Um manifesto “apolítico”
Apesar do conteúdo eminentemente político e de apoio irrestrito a Bolsonaro, o manifesto “em prol do Brasil” tenta se colocar como apolítico. O médico idealizador da lista, que preferiu não se identificar, segundo ele por questões de privacidade, explica.
“A gente deu uma resposta porque já não aguentava mais tanta politização. Nós não somos um grupo político. Ninguém tem político de batismo nem nada, mas a gente chegou a um ponto que, de tanto apanhar, precisava dar uma resposta”
Ele fez ainda referência ao comando do Ministério da Saúde.
“Desde o início da pandemia que os caras (opositores) estão torcendo contra. Torceram contra o (Luiz Henrique) Mandetta, torceram contra o (Nelson) Teich, torceram contra o (Eduardo) Pazuello. Esse ministro mal assumiu e já estão criticando”, protestou em referência a Marcelo Queiroga, empossado no cargo na terça-feira (23), uma semana após o anúncio de substituição.
Questionado sobre o teor de culto personalista de alguns trechos do manifesto (como o que afirma que Bolsonaro “foi o único Presidente da República que, literalmente, derramou o próprio sangue pelo Brasil”), o médico justifica.
“Existe um discurso de ódio contra o Bolsonaro desde o primeiro dia que ele colocou o pé lá no Planalto. (Chamam de) ‘Genocida’, ‘capiroto’, ‘satânico’, ‘ditador’. Não é por aí. Ele merece respeito. Ele teve mais de 57 milhões de votos. Aquela nossa afirmação é uma forma de a gente neutralizar essa pseudo-imagem do presidente como genocida”, declarou.
Vacinação contra Covid-19 e tratamento precoce
O documento também tenta reunir argumentos favoráveis a Bolsonaro em relação ao motivo que mais centraliza críticas ao presidente nos últimos meses, as vacinas, apontando o Brasil como o 5º País que mais vacina no mundo.

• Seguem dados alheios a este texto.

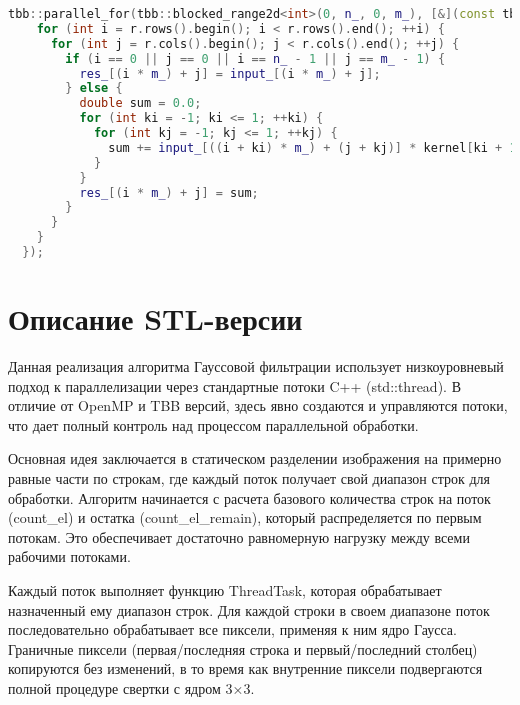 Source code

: \documentclass[a4paper,12pt]{article}
\begin{document}
\begin{lstlisting}[language=C++, caption=TBB-реализация]
  tbb::parallel_for(tbb::blocked_range2d<int>(0, n_, 0, m_), [&](const tbb::blocked_range2d<int> &r) {
    for (int i = r.rows().begin(); i < r.rows().end(); ++i) {
      for (int j = r.cols().begin(); j < r.cols().end(); ++j) {
        if (i == 0 || j == 0 || i == n_ - 1 || j == m_ - 1) {
          res_[(i * m_) + j] = input_[(i * m_) + j];
        } else {
          double sum = 0.0;
          for (int ki = -1; ki <= 1; ++ki) {
            for (int kj = -1; kj <= 1; ++kj) {
              sum += input_[((i + ki) * m_) + (j + kj)] * kernel[ki + 1][kj + 1];
            }
          }
          res_[(i * m_) + j] = sum;
        }
      }
    }
  });
\end{lstlisting}

\newpage

\section{Описание STL-версии}

Данная реализация алгоритма Гауссовой фильтрации использует низкоуровневый подход к параллелизации через стандартные потоки C++ (std::thread). В отличие от OpenMP и TBB версий, здесь явно создаются и управляются потоки, что дает полный контроль над процессом параллельной обработки.

Основная идея заключается в статическом разделении изображения на примерно равные части по строкам, где каждый поток получает свой диапазон строк для обработки. Алгоритм начинается с расчета базового количества строк на поток (count\_el) и остатка (count\_el\_remain), который распределяется по первым потокам. Это обеспечивает достаточно равномерную нагрузку между всеми рабочими потоками.

Каждый поток выполняет функцию ThreadTask, которая обрабатывает назначенный ему диапазон строк. Для каждой строки в своем диапазоне поток последовательно обрабатывает все пиксели, применяя к ним ядро Гаусса. Граничные пиксели (первая/последняя строка и первый/последний столбец) копируются без изменений, в то время как внутренние пиксели подвергаются полной процедуре свертки с ядром 3×3.
\end{document}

Em números proporcionais à população, no entanto, o País ocupa a 58ª posição, segundo a plataforma Our World in Data, da Universidade de Oxford, além de ter atualmente os piores indicadores do mundo em mortes e novos casos.

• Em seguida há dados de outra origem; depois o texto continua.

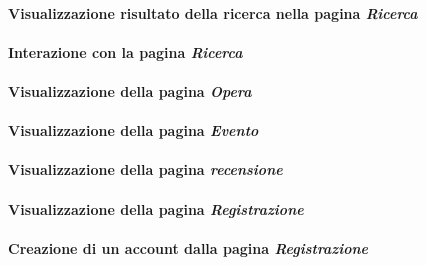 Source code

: \paragraph{Visualizzazione risultato della ricerca nella pagina \textit{Ricerca}}
\label{analisi-casi-uso-attori-principali-utente-generico-12}

\paragraph{Interazione con la pagina \textit{Ricerca}}
\label{analisi-casi-uso-attori-principali-utente-generico-13}

\paragraph{Visualizzazione della pagina \textit{Opera}}
\label{analisi-casi-uso-attori-principali-utente-generico-14}

\paragraph{Visualizzazione della pagina \textit{Evento}}
\label{analisi-casi-uso-attori-principali-utente-generico-15}

\paragraph{Visualizzazione della pagina \textit{recensione}}
\label{analisi-casi-uso-attori-principali-utente-generico-16}

\paragraph{Visualizzazione della pagina \textit{Registrazione}}
\label{analisi-casi-uso-attori-principali-utente-generico-17}

\paragraph{Creazione di un account dalla pagina \textit{Registrazione}}
\label{analisi-casi-uso-attori-principali-utente-generico-18}

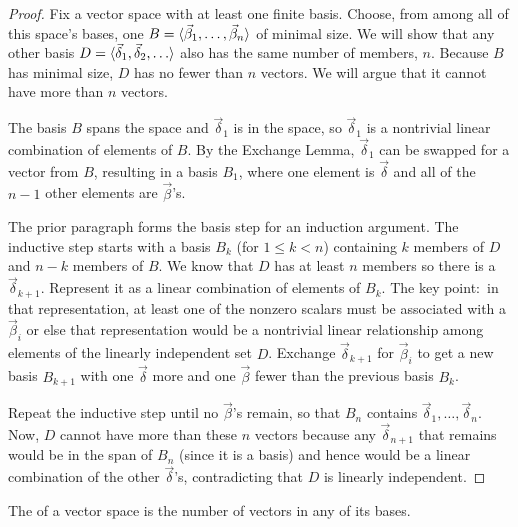 \begin{proof}
Fix a vector space with at least one finite basis.
Choose, from among all of this space's bases,
one \( B=\langle\vec{\beta}_1,\dots,\vec{\beta}_n\rangle \) of minimal size.
We will show that any other basis
\( D=\smash{\langle\vec{\delta}_1,\vec{\delta}_2,\ldots\rangle} \)
also has the same number of members, $n$.
Because \( B \) has minimal size, \( D \) has no fewer than \( n \) vectors.
We will argue that it cannot have more than \( n \) vectors.

The basis \( B \) spans the space and \( \vec{\delta}_1 \) is in the space,
so \( \vec{\delta}_1 \) is a nontrivial linear combination of elements of
\( B \).
By the Exchange Lemma, \( \vec{\delta}_1 \) can be swapped for a
vector from \( B \), resulting in a basis \( B_1 \), where one element is
\( \vec{\delta} \) and all of the \( n-1 \) other elements 
are \( \vec{\beta} \)'s.

The prior paragraph forms the basis step for an induction argument.
The inductive step starts with a basis \( B_k \) (for \( 1\leq k<n \))
containing \( k \) members of \( D \) and \( n-k \) members of \( B \).
We know that \( D \) has at least \( n \) members so there is a
\( \vec{\delta}_{k+1} \).
Represent it as a linear combination of elements of \( B_k \).
The key point:~in that representation, at least one of the nonzero scalars
must be associated with a \( \vec{\beta}_i \) or else that
representation would be a
nontrivial linear relationship among elements of the linearly independent
set \( D \).
Exchange \( \vec{\delta}_{k+1} \) for \( \vec{\beta}_i \) to get a new basis
\( B_{k+1} \) with one \( \vec{\delta} \) more and one \( \vec{\beta} \)
fewer than the previous basis \( B_k \).

Repeat the inductive step until no \( \vec{\beta} \)'s remain, so
that \( B_n \) contains  
$\vec{\delta}_1,\dots,\vec{\delta}_n$.
Now, \( D \) cannot have more than these \( n \) vectors because
any \( \vec{\delta}_{n+1} \) that remains would be in the span of
\( B_n \) (since it is a basis) 
and hence would be a linear combination of the other $\vec{\delta}$'s, 
contradicting that $D$ is linearly independent.
\end{proof}

\begin{definition}
The 
of a vector space is the number of vectors in any of its bases.
\end{definition}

Outro ponto polêmico é a defesa do chamado “tratamento precoce”, que tem como carros-chefes medicamentos com ineficácia comprovada.
O médico organizador do manifesto afirma que “em uma pandemia, é preciso lutar com as armas que se tem” e questiona por que apenas a hidroxicloroquina e a ivermectina foram “politizadas”.
“Você pode até ter hidroxicloroquina, ivermectina, azitromicina, zinco e vitamina D nos primeiros cinco dias de doença. Depois do 5º dia, tem o antibiótico, tem a pulsoterapia com corticóide, tem o anticoagulante, tem a colchicina, tem a fisioterapia respiratória”, explica, citando outros procedimentos que vêm sendo adotados por colegas, segundo ele, com bons resultados.
Médicos pediram para sair da lista
A repercussão do manifesto, ainda na semana da publicação, fez com que médicos solicitassem a retirada de seus nomes da lista.
Pelo Whatsapp, circulava áudio da secretária da Gestão do Trabalho e da Educação do Ministério da Saúde, Mayra Pinheiro, tentando dissuadir colegas.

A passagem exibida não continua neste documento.